Arrival in Shanghai couldn't have been better. After chatting with a cool
young Hong Kong fashion designer on the flight over, I was in for the ride of
my life. Despite my years of geography colleges, I had forgotten all about the
existence of the high-speed train connecting Shanghai's huge new Pudong
airport to the city centre.

The airport authorities seem to want to forget about it too, as it's not
really advertised in the airport, apart from some small signs. I was still
looking at the signs to find out which bus to take into town, 40km away, when
I noticed the word MagLev and my heart jumped. The Chinese have been mad
enough, with ample subsidy money from the Germans (who are anxious to get
their top technology used elsewhere), to actually build a 30km-long MagLev
track at incredible expense - 1.2 billion dollars. It will never, ever make a
profit.

Although the airport was busy, only a handful of people made it through the
long corridor to the MagLev reception area. With a valid air ticket you pay
only 40 yuan for a single ride; four times the bus fare but infinitely
quicker. On the platform, hostesses help you on board and guards with white
gloves salute the sleek train as is zips out of the station.

The fastest vehicle on earth (it tops 530km/hr during tests), the MagLev is
a train that floats on a thin electromagnetic field, made by magnets embedded
in the raised track. Just before departure, the magnets are switched on and
the train levitates just a little; you can feel it float. Then, without any
sound, it smoothly glides out of the station, picking up speed incredibly
fast.

A counter above the door keeps track of the speed - and it's amazing to feel
yourself pushed back in your seat and see the counter clock up the speed
quickly beyond 100km/hr... then 200km/hr, and after just three minutes after
departure, its top operational speed of 431km/hr. Internally, I was whooping
with joy - this is damn fast. By then, the air resistence causes the train to
make as much noise and movements as a 'normal' high speed train does. But it's
obvious to see by the landscape blurring by that you're faster than normal,
and when it hits one of the two bends in the track, the G forces press you
down into your seat.

It's the best public transport ride I've ever had - and possibly the coolest
thing to do in Shanghai. It seems others were thinking the same, as there were
only a handful of passengers with baggage that were using the train to get
from the airport to town; the others all were tourists and western businessmen
trying it out. No wonder the prices were reduced from 150 yuan per ride to 50
yuan earlier; they'll never make a profit here anyway, so it might as well be
cheap.

The whole 30km ride takes only seven minutes, with only one minute at top
speed as it needs to start braking soon. The track ends at one of Shanghai's
metro stations and unfortunately doesn't go right into the centre. Still, it
was only a 3 yuan, 15 minute metro ride to reach Shanghai's station on the
other side of town, where I bought a ticket to Suzhou, one hour west of
Shanghai.


SUZHOU

Back to suburban working life now. On the jeep from Nepal to Tibet, I'd met David and Teresa, two beautiful West-Australians teaching at an international school in Suzhou. I'd promised to look them up, and could combine this with the typing work I needed to do for the Vietnam guide. For two weeks I camped out in their swank western Suzhou apartment - with the world's most depressing expat mall and a fancily named 'Downtown Street' full of restaurants, illegal DVD shops and brothels conveniently located a short walk away.

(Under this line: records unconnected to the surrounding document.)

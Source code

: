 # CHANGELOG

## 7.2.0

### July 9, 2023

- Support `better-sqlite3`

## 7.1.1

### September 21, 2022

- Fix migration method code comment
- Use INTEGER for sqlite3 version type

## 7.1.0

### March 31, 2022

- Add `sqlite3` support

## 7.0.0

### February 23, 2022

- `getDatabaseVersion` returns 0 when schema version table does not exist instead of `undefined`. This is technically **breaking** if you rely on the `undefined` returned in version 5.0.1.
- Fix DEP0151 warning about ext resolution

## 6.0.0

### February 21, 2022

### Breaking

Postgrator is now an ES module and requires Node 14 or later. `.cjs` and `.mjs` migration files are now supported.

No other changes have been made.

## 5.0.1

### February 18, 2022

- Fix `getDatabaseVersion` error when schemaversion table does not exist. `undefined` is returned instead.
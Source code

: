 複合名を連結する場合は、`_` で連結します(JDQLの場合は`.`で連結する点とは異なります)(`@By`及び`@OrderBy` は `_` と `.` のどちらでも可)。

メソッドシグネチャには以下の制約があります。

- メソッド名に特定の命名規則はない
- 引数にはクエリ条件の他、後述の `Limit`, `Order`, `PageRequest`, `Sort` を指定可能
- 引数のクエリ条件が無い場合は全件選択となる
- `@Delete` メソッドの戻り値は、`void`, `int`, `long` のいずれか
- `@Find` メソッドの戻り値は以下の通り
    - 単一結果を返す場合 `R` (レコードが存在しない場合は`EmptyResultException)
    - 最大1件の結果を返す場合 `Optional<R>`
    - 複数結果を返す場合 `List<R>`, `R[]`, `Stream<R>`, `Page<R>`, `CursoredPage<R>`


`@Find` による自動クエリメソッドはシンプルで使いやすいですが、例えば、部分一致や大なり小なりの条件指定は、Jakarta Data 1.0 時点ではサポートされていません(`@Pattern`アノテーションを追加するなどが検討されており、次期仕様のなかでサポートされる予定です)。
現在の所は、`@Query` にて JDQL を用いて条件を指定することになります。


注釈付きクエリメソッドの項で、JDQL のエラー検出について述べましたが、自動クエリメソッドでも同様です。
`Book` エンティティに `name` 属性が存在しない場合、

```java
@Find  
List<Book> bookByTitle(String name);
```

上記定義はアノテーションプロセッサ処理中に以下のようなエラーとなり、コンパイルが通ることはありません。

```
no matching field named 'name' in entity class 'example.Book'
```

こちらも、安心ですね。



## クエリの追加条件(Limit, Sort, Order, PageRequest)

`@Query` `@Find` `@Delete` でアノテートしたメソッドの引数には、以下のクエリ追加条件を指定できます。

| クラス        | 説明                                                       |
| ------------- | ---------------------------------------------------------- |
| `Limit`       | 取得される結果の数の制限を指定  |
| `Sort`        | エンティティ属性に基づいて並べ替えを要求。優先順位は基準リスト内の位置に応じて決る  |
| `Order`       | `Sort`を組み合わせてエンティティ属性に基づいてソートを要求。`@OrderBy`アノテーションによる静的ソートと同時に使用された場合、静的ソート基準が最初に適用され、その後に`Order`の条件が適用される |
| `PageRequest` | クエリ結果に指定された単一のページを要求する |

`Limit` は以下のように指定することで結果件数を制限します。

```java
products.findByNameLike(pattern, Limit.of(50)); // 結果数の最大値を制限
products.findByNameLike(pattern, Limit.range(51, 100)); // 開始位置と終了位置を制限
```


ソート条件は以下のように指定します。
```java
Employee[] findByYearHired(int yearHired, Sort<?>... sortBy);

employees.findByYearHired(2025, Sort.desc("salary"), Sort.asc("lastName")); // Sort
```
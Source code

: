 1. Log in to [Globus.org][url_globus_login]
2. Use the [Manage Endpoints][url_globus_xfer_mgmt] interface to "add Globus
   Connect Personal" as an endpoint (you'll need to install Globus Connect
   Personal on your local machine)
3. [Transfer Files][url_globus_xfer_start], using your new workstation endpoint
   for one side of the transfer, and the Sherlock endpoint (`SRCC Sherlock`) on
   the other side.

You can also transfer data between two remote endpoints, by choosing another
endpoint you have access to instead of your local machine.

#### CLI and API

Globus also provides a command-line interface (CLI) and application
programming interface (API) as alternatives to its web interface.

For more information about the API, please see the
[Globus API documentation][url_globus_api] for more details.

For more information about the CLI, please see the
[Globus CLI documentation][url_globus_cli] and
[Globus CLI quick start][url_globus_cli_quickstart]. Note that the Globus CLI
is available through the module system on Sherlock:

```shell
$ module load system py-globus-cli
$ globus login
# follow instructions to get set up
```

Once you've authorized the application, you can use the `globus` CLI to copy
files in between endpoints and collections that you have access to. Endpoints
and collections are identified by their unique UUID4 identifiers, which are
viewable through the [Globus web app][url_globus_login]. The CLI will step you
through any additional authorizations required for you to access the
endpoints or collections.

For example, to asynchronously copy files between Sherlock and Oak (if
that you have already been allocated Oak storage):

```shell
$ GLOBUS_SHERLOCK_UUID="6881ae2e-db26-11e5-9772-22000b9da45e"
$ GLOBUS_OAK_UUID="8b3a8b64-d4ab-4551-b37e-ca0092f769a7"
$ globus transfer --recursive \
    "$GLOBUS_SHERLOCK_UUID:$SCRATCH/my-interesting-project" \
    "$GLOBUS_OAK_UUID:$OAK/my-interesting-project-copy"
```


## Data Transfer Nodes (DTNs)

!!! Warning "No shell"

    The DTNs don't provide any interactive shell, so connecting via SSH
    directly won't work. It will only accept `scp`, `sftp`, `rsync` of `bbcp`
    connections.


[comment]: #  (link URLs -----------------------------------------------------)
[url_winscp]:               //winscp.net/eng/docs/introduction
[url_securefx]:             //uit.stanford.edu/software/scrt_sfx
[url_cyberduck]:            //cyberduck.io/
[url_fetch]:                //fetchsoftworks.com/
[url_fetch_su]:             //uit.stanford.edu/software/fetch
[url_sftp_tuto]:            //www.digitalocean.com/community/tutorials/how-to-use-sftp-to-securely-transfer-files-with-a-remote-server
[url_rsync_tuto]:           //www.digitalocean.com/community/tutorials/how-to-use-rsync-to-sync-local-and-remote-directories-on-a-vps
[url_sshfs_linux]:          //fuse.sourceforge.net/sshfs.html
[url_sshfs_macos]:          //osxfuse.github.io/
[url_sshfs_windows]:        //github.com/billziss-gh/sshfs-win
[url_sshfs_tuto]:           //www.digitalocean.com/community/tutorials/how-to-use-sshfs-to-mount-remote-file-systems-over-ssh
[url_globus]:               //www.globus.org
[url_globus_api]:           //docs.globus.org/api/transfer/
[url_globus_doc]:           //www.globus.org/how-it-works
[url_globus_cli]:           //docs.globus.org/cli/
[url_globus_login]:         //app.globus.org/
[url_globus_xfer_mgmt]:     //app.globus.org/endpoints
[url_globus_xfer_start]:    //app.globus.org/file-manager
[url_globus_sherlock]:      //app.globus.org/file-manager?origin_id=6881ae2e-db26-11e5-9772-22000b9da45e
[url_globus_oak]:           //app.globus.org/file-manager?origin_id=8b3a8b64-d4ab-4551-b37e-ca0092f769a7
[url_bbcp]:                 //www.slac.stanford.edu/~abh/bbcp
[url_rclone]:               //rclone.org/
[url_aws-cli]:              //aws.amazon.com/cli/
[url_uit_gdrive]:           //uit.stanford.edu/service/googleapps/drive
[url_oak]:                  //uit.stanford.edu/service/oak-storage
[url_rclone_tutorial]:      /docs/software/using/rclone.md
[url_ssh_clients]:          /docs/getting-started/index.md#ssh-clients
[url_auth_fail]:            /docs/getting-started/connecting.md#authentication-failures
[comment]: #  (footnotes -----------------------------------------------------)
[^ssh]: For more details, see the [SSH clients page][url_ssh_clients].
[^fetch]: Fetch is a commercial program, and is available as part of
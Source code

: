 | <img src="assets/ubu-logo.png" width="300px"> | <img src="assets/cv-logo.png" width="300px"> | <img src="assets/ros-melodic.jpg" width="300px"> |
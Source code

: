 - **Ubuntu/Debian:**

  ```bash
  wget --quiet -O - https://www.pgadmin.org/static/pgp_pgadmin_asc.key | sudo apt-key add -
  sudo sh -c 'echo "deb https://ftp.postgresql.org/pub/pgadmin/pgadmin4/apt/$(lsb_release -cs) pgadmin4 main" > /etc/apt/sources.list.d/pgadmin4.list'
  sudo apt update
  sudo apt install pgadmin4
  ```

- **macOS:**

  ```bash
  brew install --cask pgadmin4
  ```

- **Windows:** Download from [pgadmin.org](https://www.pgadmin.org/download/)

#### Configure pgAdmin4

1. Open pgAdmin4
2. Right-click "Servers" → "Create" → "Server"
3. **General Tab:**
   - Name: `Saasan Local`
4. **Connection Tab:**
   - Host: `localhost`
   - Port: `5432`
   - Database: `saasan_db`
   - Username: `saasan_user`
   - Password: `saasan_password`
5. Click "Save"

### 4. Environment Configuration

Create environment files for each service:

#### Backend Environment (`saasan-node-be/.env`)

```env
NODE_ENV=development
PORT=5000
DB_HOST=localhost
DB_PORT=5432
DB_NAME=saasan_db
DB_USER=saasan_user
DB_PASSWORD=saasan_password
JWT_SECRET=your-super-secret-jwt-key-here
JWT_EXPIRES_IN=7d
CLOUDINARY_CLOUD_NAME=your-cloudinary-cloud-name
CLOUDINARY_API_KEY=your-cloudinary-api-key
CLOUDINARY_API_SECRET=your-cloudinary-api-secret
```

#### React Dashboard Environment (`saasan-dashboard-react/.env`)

I visited the school to log on now and then, and found it interesting to see that teachers at commercially-run expat schools have the exact same problems that editors like me have at commercially run magazines: the eternal strife between management and sales staff (who want to increase sales/child enrolment) and the attemps of the dedicated creative staff (who want to make the magazine/teaching as good as possible for the end users). I found the banner on the front of the building, "Where leaders are made, not born", very scary. I'm more of a Chomskyist myself.

My 33rd birthday was celebrated on Halloween in Pulp Fiction, a Suzhou expat bar. Teresa found some feline costumes and David was happy to smear make-up onto his face and glue some extra hair onto his stubble, so we went out as a pair of cats accompanied by a werewolf. The unsuspecting Chinese outside the bar formed a scrum to have a look at the weird foreigners inside - they're not used to seeing dress-up parties and didn't hide their curiosity. A couple of guys came dressed as aliens wearing tights and almond-eye masks; they tok the bus to the cafe and had a blast amusing the bewildered locals. If we ever invade China, it's probably much better to all dress up in silly costumes than
to come wearing army stuff - they'll run screaming.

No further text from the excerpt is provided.